1:28 p.m. EST, Feb. 1, 2003
Administrator O'Keefe is honoring the crew now.
"They dedicated their lives to pushing the scientific challenges for all of us here on Earth. They dedicated themselves to that objective and did it with a happy heart and great enthusiasm. The loss of this valiant crew is something we will never get over."
1:26 p.m. EST, Feb. 1, 2003
Administrator O'Keefe says a full technical briefing will come at 3 p.m. EST at the Johnson Space Center in Houston. He is advising people in Texas and Louisiana who believe they have spotted debris to stay away from it but report it to authorities.
1:23 p.m. EST, Feb. 1, 2003
NASA Administrator Sean O'Keefe says this is a tragic day for NASA. President Bush has talked with the astronauts family members. He and O'Keefe have promised them an immediate and complete investigation of what happened and the quickest possible recovering of their loved ones' remains.
He downplayed any speculation of terrorism.
"We have no indication that the mishap was caused by anyone or anything on the ground."
An independent team is being assembled immediately to investigate.
1:19 p.m. EST, Feb. 1, 2003
Still no administrator, but it is being said here that he might still be with family members of the crew.
12:59 p.m. EST, Feb. 1, 2003
Howard McCurdy, professor of public affairs at American University in Washington, who has written several books about NASA management, history and space policy, says any speculation about terrorism is far-fetched.
"It's certainly something you think of, but it would be highly unlikely to occur."

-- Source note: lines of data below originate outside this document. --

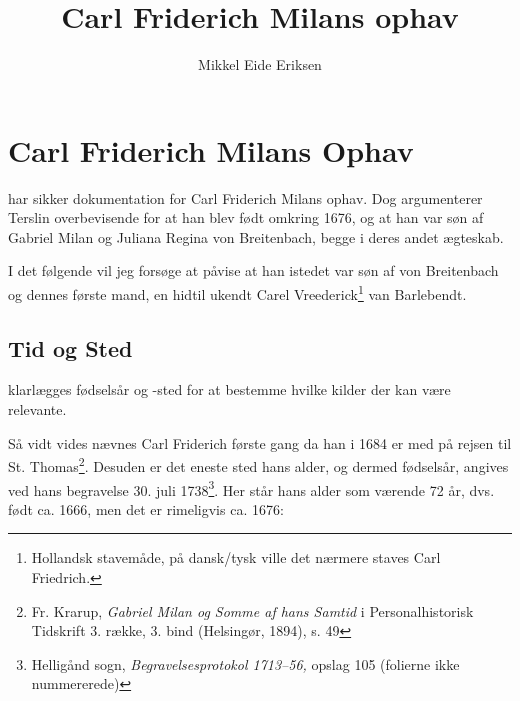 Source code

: \documentclass[
	a4paper,
	12pt,
	final
]{memoir}
\author{Mikkel Eide Eriksen}
\title{Carl Friderich Milans ophav}
\begin{document}
\mainmatter

\chapter{Carl Friderich Milans Ophav} %

 har sikker dokumentation for Carl Friderich Milans ophav. Dog argumenterer Terslin overbevisende for at han blev født omkring 1676, og at han var søn af Gabriel Milan og Juliana Regina von Breitenbach, begge i deres andet ægteskab.

I det følgende vil jeg forsøge at påvise at han istedet var søn af von Breitenbach og dennes første mand, en hidtil ukendt Carel Vreederick\footnote{Hollandsk stavemåde, på dansk/tysk ville det nærmere staves Carl Friedrich.} van Barlebendt.

\section{Tid og Sted}

 klarlægges fødselsår og -sted for at bestemme hvilke kilder der kan være relevante.

Så vidt vides nævnes Carl Friderich første gang da han i 1684 er med på rejsen til St. Thomas\footnote{Fr. Krarup, \emph{Gabriel Milan og Somme af hans Samtid} i Personalhistorisk Tidskrift 3. række, 3. bind (Helsingør, 1894), s. 49}. Desuden er det eneste sted hans alder, og dermed fødselsår, angives ved hans begravelse 30. juli 1738\footnote{Helligånd sogn, \emph{Begravelsesprotokol 1713--56,} opslag 105 (folierne ikke nummererede)%
}. Her står hans alder som værende 72 år, dvs. født ca. 1666, men det er rimeligvis ca. 1676:

\end{document}
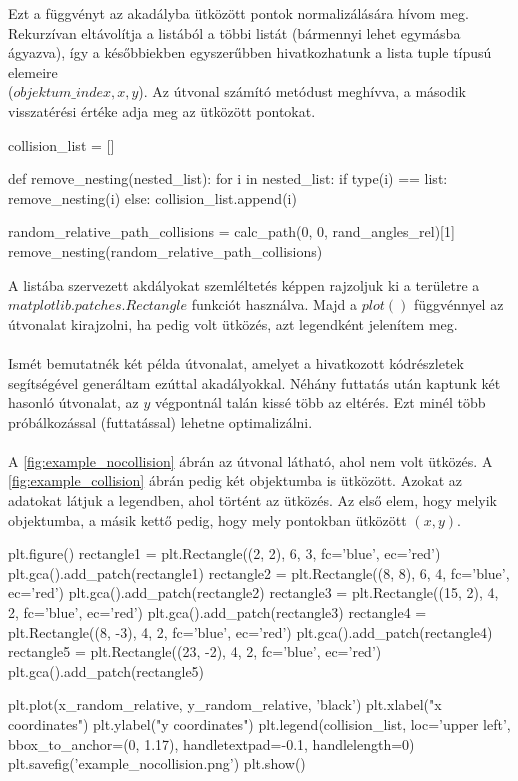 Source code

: Ezt a függvényt az akadályba ütközött pontok normalizálására hívom meg. Rekurzívan eltávolítja a listából a többi listát (bármennyi lehet egymásba ágyazva), így a későbbiekben egyszerűbben hivatkozhatunk a lista tuple típusú elemeire\\
($objektum\_index, x, y$). Az útvonal számító metódust meghívva, a második visszatérési értéke adja meg az ütközött pontokat.

\begin{python}
collision_list = []

def remove_nesting(nested_list):
    for i in nested_list:
        if type(i) == list:
            remove_nesting(i)
        else:
            collision_list.append(i)
            
random_relative_path_collisions = calc_path(0, 0, rand_angles_rel)[1]            
remove_nesting(random_relative_path_collisions)
\end{python}

A listába szervezett akdályokat szemléltetés képpen rajzoljuk ki a területre a \\
$ matplotlib.patches.Rectangle $ funkciót használva. Majd a $ plot() $ függvénnyel az útvonalat kirajzolni, ha pedig volt ütközés, azt legendként jelenítem meg.\\\\
Ismét bemutatnék két példa útvonalat, amelyet a hivatkozott kódrészletek segítségével generáltam ezúttal akadályokkal. Néhány futtatás után kaptunk két hasonló útvonalat, az $ y $ végpontnál talán kissé több az eltérés. Ezt minél több próbálkozással (futtatással) lehetne optimalizálni. \\\\
A \ref{fig:example_nocollision} ábrán az útvonal látható, ahol nem volt ütközés. A \ref{fig:example_collision} ábrán pedig két objektumba is ütközött. Azokat az adatokat látjuk a legendben, ahol történt az ütközés. Az első elem, hogy melyik objektumba, a másik kettő pedig, hogy mely pontokban ütközött $ (x, y) $.

\begin{python}
plt.figure()
rectangle1 = plt.Rectangle((2, 2), 6, 3, fc='blue', ec='red')
plt.gca().add_patch(rectangle1)
rectangle2 = plt.Rectangle((8, 8), 6, 4, fc='blue', ec='red')
plt.gca().add_patch(rectangle2)
rectangle3 = plt.Rectangle((15, 2), 4, 2, fc='blue', ec='red')
plt.gca().add_patch(rectangle3)
rectangle4 = plt.Rectangle((8, -3), 4, 2, fc='blue', ec='red')
plt.gca().add_patch(rectangle4)
rectangle5 = plt.Rectangle((23, -2), 4, 2, fc='blue', ec='red')
plt.gca().add_patch(rectangle5)

plt.plot(x_random_relative, y_random_relative, 'black')
plt.xlabel("x coordinates")
plt.ylabel("y coordinates")
plt.legend(collision_list, loc='upper left', bbox_to_anchor=(0, 1.17),
handletextpad=-0.1, handlelength=0)
plt.savefig('example_nocollision.png')
plt.show()
\end{python}


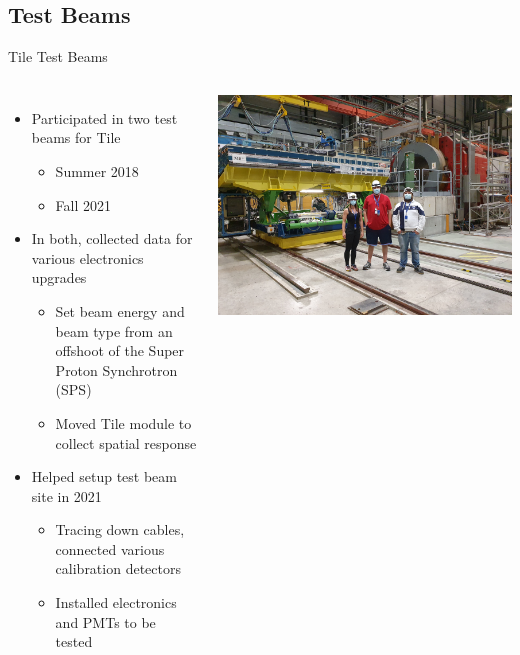 \documentclass[aspectratio=169,xcolor=table]{beamer}
\begin{document}
  \subsection{Test Beams}
    \begin{frame}[t]{Tile Test Beams}
      \begin{columns}
      \begin{itemize}
        \item Participated in two test beams for Tile
        \begin{itemize}
          \vspace{-.185cm}
          \item Summer 2018
          \item Fall 2021
        \end{itemize}
        \item In both, collected data for various electronics upgrades
        \begin{itemize}
          \item Set beam energy and beam type from an offshoot of the Super Proton Synchrotron (SPS)
          \item Moved Tile module to collect spatial response
        \end{itemize}
        \item Helped setup test beam site in 2021
        \begin{itemize}
          \item Tracing down cables, connected various calibration detectors
          \item Installed electronics and PMTs to be tested
        \end{itemize}
      \end{itemize}
        \includegraphics[width=.9\textwidth,keepaspectratio=true]{TileTestBeamSetup_Michaela_Will_Me.jpg}

\end{columns}
\end{frame}
\end{document}
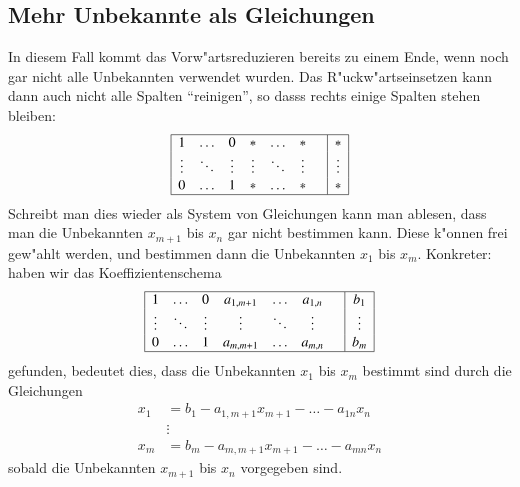 \subsection{Mehr Unbekannte als Gleichungen}
In diesem Fall kommt das Vorw"artsreduzieren bereits zu einem Ende,
wenn noch gar nicht alle Unbekannten verwendet wurden.
Das R"uckw"artseinsetzen kann dann auch nicht alle Spalten ``reinigen'',
so dasss rechts einige Spalten stehen bleiben:
\begin{gather}
\begin{array}{|ccccccc|c|}
\hline
1&\dots&0&*&\dots&*&&*\\
\vdots&\ddots&\vdots&\vdots&\ddots&\vdots&&\vdots\\
0&\dots&1&*&\dots&*&&*\\
\hline
\end{array}
\end{gather}
Schreibt man dies wieder als System von Gleichungen kann man ablesen,
dass man die Unbekannten $x_{m+1}$ bis $x_n$ gar nicht bestimmen kann.
Diese k"onnen frei gew"ahlt werden, und bestimmen dann die Unbekannten
$x_1$ bis $x_m$. Konkreter: haben wir das Koeffizientenschema
\begin{gather}
\begin{array}{|ccccccc|c|}
\hline
1&\dots&0&a_{1,m+1}&\dots&a_{1,n}&&b_1\\
\vdots&\ddots&\vdots&\vdots&\ddots&\vdots&&\vdots\\
0&\dots&1&a_{m,m+1}&\dots&a_{m,n}&&b_m\\
\hline
\end{array}
\end{gather}
gefunden, bedeutet dies, dass die Unbekannten $x_1$ bis $x_m$ bestimmt
sind durch die Gleichungen
\begin{align*}
x_1&=b_1-a_{1,m+1}x_{m+1}-\dots-a_{1n}x_n\\
&\vdots\\
x_m&=b_m-a_{m,m+1}x_{m+1}-\dots-a_{mn}x_n
\end{align*}
sobald die Unbekannten $x_{m+1}$ bis $x_n$ vorgegeben sind.
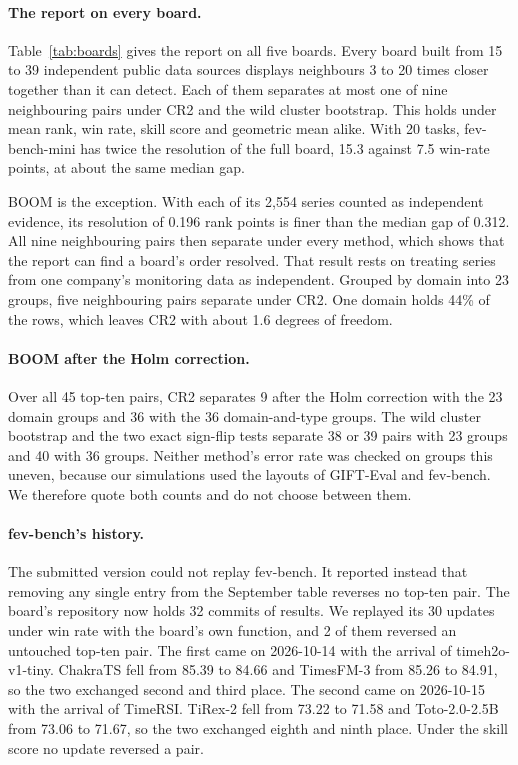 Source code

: \documentclass{article}
\begin{document}
\paragraph{The report on every board.} Table~\ref{tab:boards} gives the report on all five
boards. Every board built from 15 to 39 independent public data sources displays neighbours 3 to 20 times
closer together than it can detect. Each of them separates at most one of nine neighbouring
pairs under CR2 and the wild cluster bootstrap. This holds under mean rank, win rate, skill
score and geometric mean alike. With 20 tasks, fev-bench-mini has twice the resolution of the
full board, 15.3 against 7.5 win-rate points, at about the same median gap.

BOOM is the exception. With each of its 2,554 series counted as independent evidence, its
resolution of 0.196 rank points is finer than the median gap of 0.312. All nine neighbouring
pairs then separate under every method, which shows that the report can find a board's order
resolved. That result rests on treating series from one company's monitoring data as independent.
Grouped by domain into 23 groups, five neighbouring pairs separate under CR2. One domain holds
44\% of the rows, which leaves CR2 with about 1.6 degrees of freedom.

\paragraph{BOOM after the Holm correction.} Over all 45 top-ten pairs, CR2 separates 9 after
the Holm correction with the 23 domain groups and 36 with the 36 domain-and-type groups. The
wild cluster bootstrap and the two exact sign-flip tests separate 38 or 39 pairs with 23 groups
and 40 with 36 groups. Neither method's error rate was checked on groups this uneven, because
our simulations used the layouts of GIFT-Eval and fev-bench. We therefore quote both counts and
do not choose between them.

\paragraph{fev-bench's history.} The submitted version could not replay fev-bench. It reported
instead that removing any single entry from the September table reverses no top-ten pair. The
board's repository now holds 32 commits of results. We replayed its 30 updates under win rate
with the board's own function, and 2 of them reversed an untouched top-ten pair. The first came
on 2026-10-14 with the arrival of timeh2o-v1-tiny. ChakraTS fell from 85.39 to 84.66 and
TimesFM-3 from 85.26 to 84.91, so the two exchanged second and third place. The second came on
2026-10-15 with the arrival of TimeRSI. TiRex-2 fell from 73.22 to 71.58 and Toto-2.0-2.5B
from 73.06 to 71.67, so the two exchanged eighth and ninth place. Under the skill score no
update reversed a pair.
\end{document}
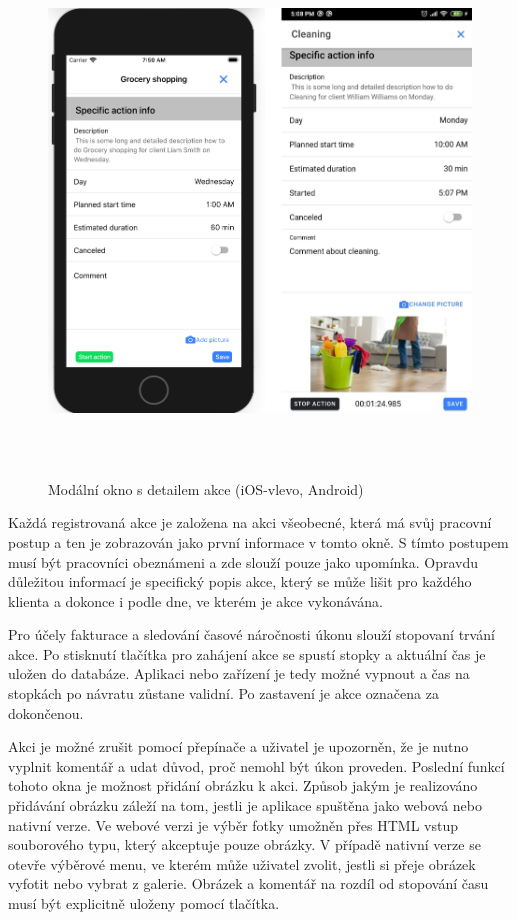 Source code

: \documentclass[
  biblatex,
  glossaries,
  index
]{kidiplom}
\begin{document}
\begin{figure}[H]
  	\centering
 	 \includegraphics[width=14cm,height=14cm,keepaspectratio]{actionDetail}
 	 \caption{Modální okno s detailem akce (iOS-vlevo, Android)}
 	 \label{fig:actionDetail}
\end{figure}

Každá registrovaná akce je založena na akci všeobecné, která má svůj pracovní postup a ten je zobrazován jako první informace v tomto okně. S tímto postupem musí být pracovníci obeznámeni a zde slouží pouze jako upomínka. Opravdu důležitou informací je specifický popis akce, který se může lišit pro každého klienta a dokonce i podle dne, ve kterém je akce vykonávána.

Pro účely fakturace a sledování časové náročnosti úkonu slouží stopovaní trvání akce. Po stisknutí tlačítka pro zahájení akce se spustí stopky a aktuální čas je uložen do databáze. Aplikaci nebo zařízení je tedy možné vypnout a čas na stopkách po návratu zůstane validní. Po zastavení je akce označena za dokončenou.

Akci je možné zrušit pomocí přepínače a uživatel je upozorněn, že je nutno vyplnit komentář a udat důvod, proč nemohl být úkon proveden. Poslední funkcí tohoto okna je možnost přidání obrázku k akci. Způsob jakým je realizováno přidávání obrázku záleží na tom, jestli je aplikace spuštěna jako webová nebo nativní verze. Ve webové verzi je výběr fotky umožněn přes HTML vstup souborového typu, který akceptuje pouze obrázky. V případě nativní verze se otevře výběrové menu, ve kterém může uživatel zvolit, jestli si přeje obrázek vyfotit nebo vybrat z galerie. Obrázek a komentář na rozdíl od stopování času musí být explicitně uloženy pomocí tlačítka. 
\end{document}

Something mechanical with he vehicle or the general risks of spaceflight and re-entering the Earth's atmosphere are much more likely, he said.
However, he was most focused on the immediate shock to America's space program - and most importantly the family members of the seven crew members aboard the ship.
"It's just tragic. The most immediate concern is the astronauts and their families."
12:52 p.m. EST, Feb. 1, 2003
NASA Administrator Sean O'Keefe is only going to issue a statement at his 1 p.m. EST news conference here at Kennedy Space Center, where he had come to watch the landing. He will not take questions at this time.